Components of Results of Operations
Revenue
We generate substantially all of our revenue from the cash paid by customers to purchase Bitcoin from our kiosks. For example, approximately 99.8% of our revenue in the three months ended September 30, 2025 was derived from the sale of our cryptocurrency, including the markup at which we sell cryptocurrency to users (which can vary between BDCheckout and BTM kiosks) and a separate flat transaction fee. These user-initiated transactions are governed by terms and conditions agreed to at the time of each point-of-sale transaction and do not extend beyond the transaction.
For the periods presented, the markup percentage for BTM kiosk transactions ranged between 15% and 50%, of the USD amount of the transaction with such markup rates historically having been, and continuing to be, subject to fluctuation as a result of our ongoing price strategy testing. The markup percentage for BDCheckout transactions has been 15% since the rollout of this type of transaction in 2022. Finally, the Company receives a commission as a percentage for our website transactions which was 12% through September 30, 2025. Markup percentages are determined by examining user transaction patterns in various geographic locations, based on ongoing markup rate testing, with the ultimate aim of optimizing profitability, growth and user base.
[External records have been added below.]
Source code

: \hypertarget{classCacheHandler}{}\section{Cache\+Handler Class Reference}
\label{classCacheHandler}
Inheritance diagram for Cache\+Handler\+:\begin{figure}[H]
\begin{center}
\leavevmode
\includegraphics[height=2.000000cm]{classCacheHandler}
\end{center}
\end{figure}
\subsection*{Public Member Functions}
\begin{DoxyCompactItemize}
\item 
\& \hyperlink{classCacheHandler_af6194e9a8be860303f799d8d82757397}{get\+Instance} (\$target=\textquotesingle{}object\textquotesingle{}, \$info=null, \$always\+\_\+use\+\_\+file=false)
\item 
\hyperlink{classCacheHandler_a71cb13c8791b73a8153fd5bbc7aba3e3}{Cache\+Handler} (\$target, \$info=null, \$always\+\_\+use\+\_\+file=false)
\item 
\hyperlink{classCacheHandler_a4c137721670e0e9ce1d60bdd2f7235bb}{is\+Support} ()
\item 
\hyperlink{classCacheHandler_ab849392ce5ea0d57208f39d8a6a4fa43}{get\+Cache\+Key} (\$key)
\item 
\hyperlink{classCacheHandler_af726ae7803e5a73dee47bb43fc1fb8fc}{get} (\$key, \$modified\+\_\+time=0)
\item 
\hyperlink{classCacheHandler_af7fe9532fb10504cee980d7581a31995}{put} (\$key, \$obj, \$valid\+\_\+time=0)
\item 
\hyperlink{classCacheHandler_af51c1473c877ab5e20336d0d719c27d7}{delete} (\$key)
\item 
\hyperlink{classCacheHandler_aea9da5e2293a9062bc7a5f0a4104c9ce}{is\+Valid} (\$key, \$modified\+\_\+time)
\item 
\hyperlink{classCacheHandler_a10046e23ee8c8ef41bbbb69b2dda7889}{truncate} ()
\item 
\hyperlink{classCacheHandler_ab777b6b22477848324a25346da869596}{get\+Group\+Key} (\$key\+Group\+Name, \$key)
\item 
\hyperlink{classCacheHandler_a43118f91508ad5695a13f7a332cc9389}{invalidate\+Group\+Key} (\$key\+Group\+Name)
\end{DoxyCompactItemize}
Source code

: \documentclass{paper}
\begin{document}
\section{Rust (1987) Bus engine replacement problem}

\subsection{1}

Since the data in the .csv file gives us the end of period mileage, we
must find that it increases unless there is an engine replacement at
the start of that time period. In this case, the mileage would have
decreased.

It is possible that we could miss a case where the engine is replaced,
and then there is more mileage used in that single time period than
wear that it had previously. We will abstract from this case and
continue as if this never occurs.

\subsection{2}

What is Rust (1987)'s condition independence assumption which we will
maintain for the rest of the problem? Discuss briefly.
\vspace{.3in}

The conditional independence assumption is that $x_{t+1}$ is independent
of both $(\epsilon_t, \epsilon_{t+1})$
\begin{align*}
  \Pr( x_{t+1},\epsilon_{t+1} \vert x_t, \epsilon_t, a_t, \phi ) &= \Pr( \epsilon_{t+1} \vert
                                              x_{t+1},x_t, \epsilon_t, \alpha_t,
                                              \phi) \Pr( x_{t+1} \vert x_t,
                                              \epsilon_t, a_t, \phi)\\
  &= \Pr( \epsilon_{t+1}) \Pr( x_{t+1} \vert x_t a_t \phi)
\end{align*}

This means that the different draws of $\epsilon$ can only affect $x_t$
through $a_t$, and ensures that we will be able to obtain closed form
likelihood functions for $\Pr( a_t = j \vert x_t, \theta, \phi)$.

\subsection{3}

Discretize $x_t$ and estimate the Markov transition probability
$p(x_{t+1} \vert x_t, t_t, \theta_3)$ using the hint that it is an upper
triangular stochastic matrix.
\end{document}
For each Bitcoin transaction on our kiosks and within BDCheckout, the cryptocurrency price displayed to users includes the exchange rate at which we sell Bitcoin to users as well as a separate flat transaction fee. As of September 30, 2025, we charge (i) a flat $3.00 fee on all transactions at BTM kiosks, which generally corresponds to the costs underlying such transactions and (ii) a flat $3.50 fee on BDCheckout transactions, which is what our payment provider, InComm, charges us to facilitate transactions using InComm's network.
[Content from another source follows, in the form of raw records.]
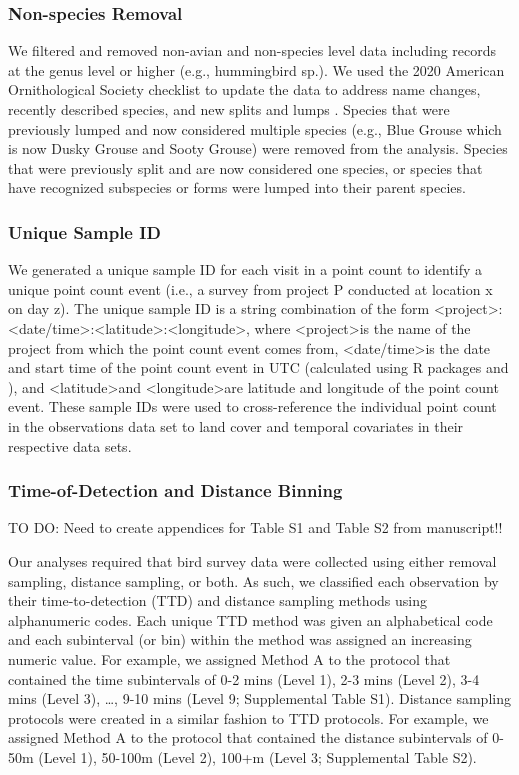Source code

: \subsubsection{Non-species Removal}
We filtered and removed non-avian and non-species level data including records at the genus level or higher (e.g., hummingbird sp.). We used the 2020 American Ornithological Society checklist to update the data to address name changes, recently described species, and new splits and lumps \citep{chesser_sixty-first_2020}. Species that were previously lumped and now considered multiple species (e.g., Blue Grouse which is now Dusky Grouse and Sooty Grouse) were removed from the analysis. Species that were previously split and are now considered one species, or species that have recognized subspecies or forms were lumped into their parent species. 

\subsubsection{Unique Sample ID}
We generated a unique sample ID for each visit in a point count to identify a unique point count event (i.e., a survey from project P conducted at location x on day z). The unique sample ID is a string combination of the form \textless project\textgreater:\textless date/time\textgreater:\textless latitude\textgreater:\textless longitude\textgreater, where \textless project\textgreater is the name of the project from which the point count event comes from, \textless date/time\textgreater is the date and start time of the point count event in UTC (calculated using R packages \citep{teucher_lutz_2019} and \citep{urbanek_proj4_2020}), and \textless latitude\textgreater and \textless longitude\textgreater are latitude and longitude of the point count event. These sample IDs were used to cross-reference the individual point count in the observations data set to land cover and temporal covariates in their respective data sets.

\subsubsection{Time-of-Detection and Distance Binning}
TO DO: Need to create appendices for Table S1 and Table S2 from manuscript!!

Our analyses required that bird survey data were collected using either removal sampling, distance sampling, or both. As such, we classified each observation by their time-to-detection (TTD) and distance sampling methods using alphanumeric codes. Each unique TTD method was given an alphabetical code and each subinterval (or bin) within the method was assigned an increasing numeric value. For example, we assigned Method A to the protocol that contained the time subintervals of 0-2 mins (Level 1), 2-3 mins (Level 2), 3-4 mins (Level 3), …, 9-10 mins (Level 9; Supplemental Table S1). Distance sampling protocols were created in a similar fashion to TTD protocols. For example, we assigned Method A to the protocol that contained the distance subintervals of 0-50m (Level 1), 50-100m (Level 2), 100+m (Level 3; Supplemental Table S2).

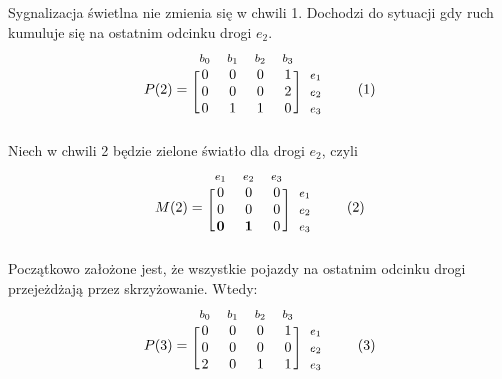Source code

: \documentclass[12pt]{book}
\newcommand\addtag{\refstepcounter{equation}
\tag{\theequation}}
\begin{document}
Sygnalizacja świetlna nie zmienia się w chwili 1. Dochodzi do sytuacji gdy ruch kumuluje się na ostatnim odcinku drogi $e_2$.
\begin{equation*}
  P(2)=
  \begin{blockarray}{*{4}{c} l}
    \begin{block}{*{4}{>{$\footnotesize}c<{$}} l}
      $b_0$ & $b_1$ & $b_2$ & $b_3$ \\
    \end{block}
    \begin{block}{[*{4}{c}]>{$\footnotesize}l<{$}}
       0 & 0 & 0 & 1 & $e_1$ \\
       0 & 0 & 0 & 2 & $e_2$ \\
       0 & 1 & 1 & 0 & $e_3$ \\
    \end{block}
  \end{blockarray} \addtag \label{skrz_1_zmiennaStanu_0_sygnalizacja}
\end{equation*}
Niech w chwili 2 będzie zielone światło dla drogi $e_2$, czyli
\begin{equation*}
  M(2)=
  \begin{blockarray}{*{3}{c} l}
    \begin{block}{*{3}{>{$\footnotesize}c<{$}} l}
     $e_1$ & $e_2$ & $e_3$\\
    \end{block}
    \begin{block}{[*{3}{c}]>{$\footnotesize}l<{$}}
       0 & 0 & 0 & $e_1$ \\
       0 & 0 & 0 & $e_2$ \\
       \textbf{0} & \textbf{1} & 0 & $e_3$ \\
    \end{block}
  \end{blockarray} \addtag
\end{equation*}
Początkowo założone jest, że wszystkie pojazdy na ostatnim odcinku drogi przejeżdżają przez skrzyżowanie. Wtedy:
\begin{equation*}
  P(3)=
  \begin{blockarray}{*{4}{c} l}
    \begin{block}{*{4}{>{$\footnotesize}c<{$}} l}
      $b_0$ & $b_1$ & $b_2$ & $b_3$ \\
    \end{block}
    \begin{block}{[*{4}{c}]>{$\footnotesize}l<{$}}
       0 & 0 & 0 & 1 & $e_1$ \\
       0 & 0 & 0 & 0 & $e_2$ \\
       2 & 0 & 1 & 1 & $e_3$ \\
    \end{block}
  \end{blockarray} \addtag \label{skrz_1_zmiennaStanu_0_sygnalizacja}
\end{equation*}
\end{document}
Cost of revenue (excluding depreciation and amortization)
Our cost of revenue (excluding depreciation and amortization), which is primarily driven by transaction volume, consists primarily of direct costs related to selling Bitcoin and operating our network of kiosks. Cost of revenue (excluding depreciation and amortization) includes the cost of Bitcoin, fees paid to obtain Bitcoin, gains on sales of Bitcoin on an exchange, fees paid to operate the software on the BTMs, rent paid for floorspace for BTMs, fees paid to transfer Bitcoin to users, cost of BTM repair and maintenance, and the cost of armored trucks to collect and transport cash deposited into the BTMs.
Our costs associated with a BDCheckout transaction are lower than costs associated with a BTM transaction, primarily due to significantly greater operating expenses associated with the BTMs, including cash collection fees and short-term lease payments to the retail locations where the kiosks are placed. However, the profitability of the two services is similar because of the higher markup that Bitcoin Depot applies to BTM transactions to support the higher costs associated therewith.
Operating expenses
Operating expenses consist of selling, general and administrative expenses and depreciation and amortization.
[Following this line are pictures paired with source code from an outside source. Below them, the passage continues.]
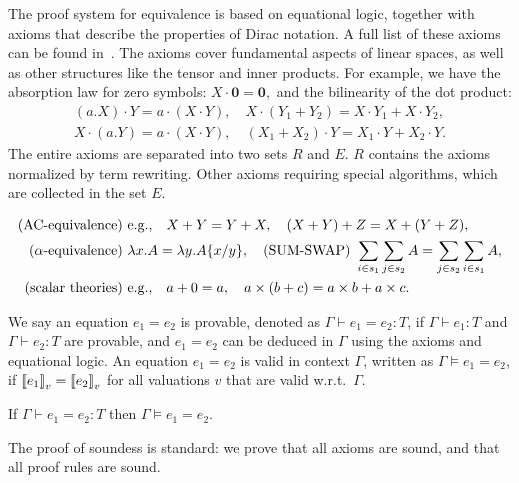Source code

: The proof system for equivalence is based on equational logic, together with axioms that describe the properties of Dirac notation. A full list of these axioms can be found in~. The axioms cover fundamental aspects of linear spaces, as well as other structures like the tensor and inner products. For example, we have the absorption law for zero symbols:
\(X \cdot \mathbf{0} = \mathbf{0},\)
and the bilinearity of the dot product:
\begin{align*}
(a.X) \cdot Y = a \cdot (X \cdot Y), \quad X \cdot (Y_1 + Y_2) = X \cdot Y_1 + X \cdot Y_2, \\
X \cdot (a.Y) = a \cdot (X \cdot Y), \quad (X_1 + X_2) \cdot Y = X_1 \cdot Y + X_2 \cdot Y.
\end{align*}
The entire axioms are separated into two sets $R$ and $E$.
$R$ contains the axioms normalized by term rewriting. Other axioms requiring special algorithms, which are collected in the set $E$.
\begin{definition}
\label{def: axiom E}
\begin{align*}
    \textup{(AC-equivalence)} &\ \text{e.g.,} \quad X + Y = Y + X, \quad (X + Y) + Z = X + (Y + Z), \\
    \textup{($\alpha$-equivalence)} &\ \lambda x . A = \lambda y . A\{x/y\},
    \quad
    \textup{(SUM-SWAP)} \ \sum_{i \in s_1} \sum_{j \in s_2} A = \sum_{j \in s_2} \sum_{i \in s_1} A, \\
    \textup{(scalar theories)} &\ \text{e.g.,} \quad a + 0 = a, \quad a \times (b + c) = a \times b + a \times c.
\end{align*}
\end{definition}



We say an equation $e_1 = e_2$ is provable, denoted as $\Gamma \vdash e_1 = e_2 : T$, if $\Gamma \vdash e_1 : T$ and $\Gamma \vdash e_2 : T$ are provable, and $e_1 = e_2$ can be deduced in $\Gamma$ using the axioms and equational logic.
An equation \( e_1 = e_2 \) is valid in context $\Gamma$, written as \(
\Gamma \vDash e_1 = e_2 \), if \( {\llbracket e_1 \rrbracket}_v = {\llbracket e_2 \rrbracket}_v \) for
all valuations \( v \) that are valid w.r.t.\, \( \Gamma \).

\begin{theorem}\label{lem: axiom sound}
If \( \Gamma \vdash e_1 = e_2 :T \) then \( \Gamma \vDash e_1 = e_2\).
\end{theorem}
The proof of soundess is standard: we prove that all axioms are sound,
and that all proof rules are sound.

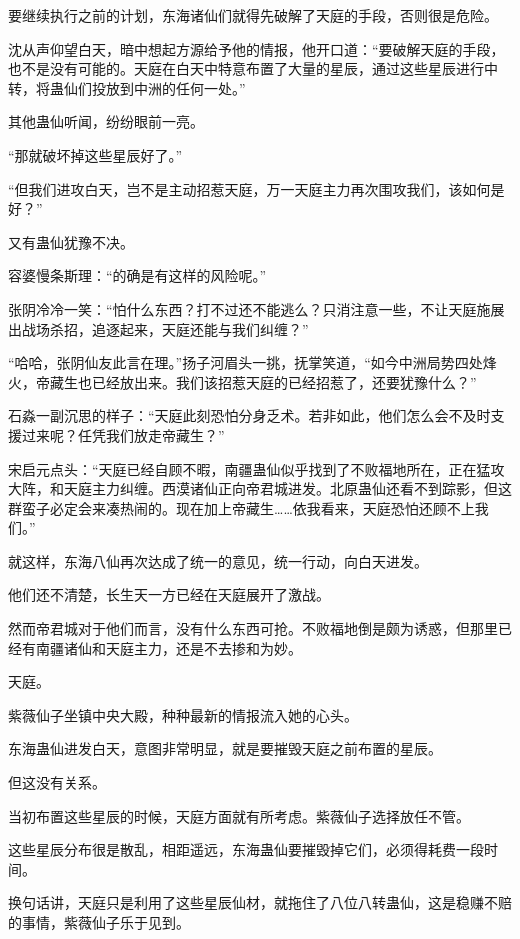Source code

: 
\begin{this_body}

要继续执行之前的计划，东海诸仙们就得先破解了天庭的手段，否则很是危险。

沈从声仰望白天，暗中想起方源给予他的情报，他开口道：“要破解天庭的手段，也不是没有可能的。天庭在白天中特意布置了大量的星辰，通过这些星辰进行中转，将蛊仙们投放到中洲的任何一处。”

其他蛊仙听闻，纷纷眼前一亮。

“那就破坏掉这些星辰好了。”

“但我们进攻白天，岂不是主动招惹天庭，万一天庭主力再次围攻我们，该如何是好？”

又有蛊仙犹豫不决。

容婆慢条斯理：“的确是有这样的风险呢。”

张阴冷冷一笑：“怕什么东西？打不过还不能逃么？只消注意一些，不让天庭施展出战场杀招，追逐起来，天庭还能与我们纠缠？”

“哈哈，张阴仙友此言在理。”扬子河眉头一挑，抚掌笑道，“如今中洲局势四处烽火，帝藏生也已经放出来。我们该招惹天庭的已经招惹了，还要犹豫什么？”

石淼一副沉思的样子：“天庭此刻恐怕分身乏术。若非如此，他们怎么会不及时支援过来呢？任凭我们放走帝藏生？”

宋启元点头：“天庭已经自顾不暇，南疆蛊仙似乎找到了不败福地所在，正在猛攻大阵，和天庭主力纠缠。西漠诸仙正向帝君城进发。北原蛊仙还看不到踪影，但这群蛮子必定会来凑热闹的。现在加上帝藏生……依我看来，天庭恐怕还顾不上我们。”

就这样，东海八仙再次达成了统一的意见，统一行动，向白天进发。

他们还不清楚，长生天一方已经在天庭展开了激战。

然而帝君城对于他们而言，没有什么东西可抢。不败福地倒是颇为诱惑，但那里已经有南疆诸仙和天庭主力，还是不去掺和为妙。

天庭。

紫薇仙子坐镇中央大殿，种种最新的情报流入她的心头。

东海蛊仙进发白天，意图非常明显，就是要摧毁天庭之前布置的星辰。

但这没有关系。

当初布置这些星辰的时候，天庭方面就有所考虑。紫薇仙子选择放任不管。

这些星辰分布很是散乱，相距遥远，东海蛊仙要摧毁掉它们，必须得耗费一段时间。

换句话讲，天庭只是利用了这些星辰仙材，就拖住了八位八转蛊仙，这是稳赚不赔的事情，紫薇仙子乐于见到。


\end{this_body}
Selling, general and administrative expenses consist primarily of expenses related to our customer support, marketing, finance, legal, compliance, operations, human resources, and administrative personnel. Selling, general and administrative expenses also include costs related to fees paid for professional services, including legal, tax, and accounting services.
Depreciation and amortization include depreciation on computer hardware and software, BTMs (including both BTMs owned by us and those subject to finance leases), office furniture, equipment and leasehold improvements and amortization of intangible assets.
Other income (expense)
Other income (expense) includes interest expense, the impact of lease modifications, gains and losses on Bitcoin treasury investment holdings, and gains and losses on foreign currency transactions.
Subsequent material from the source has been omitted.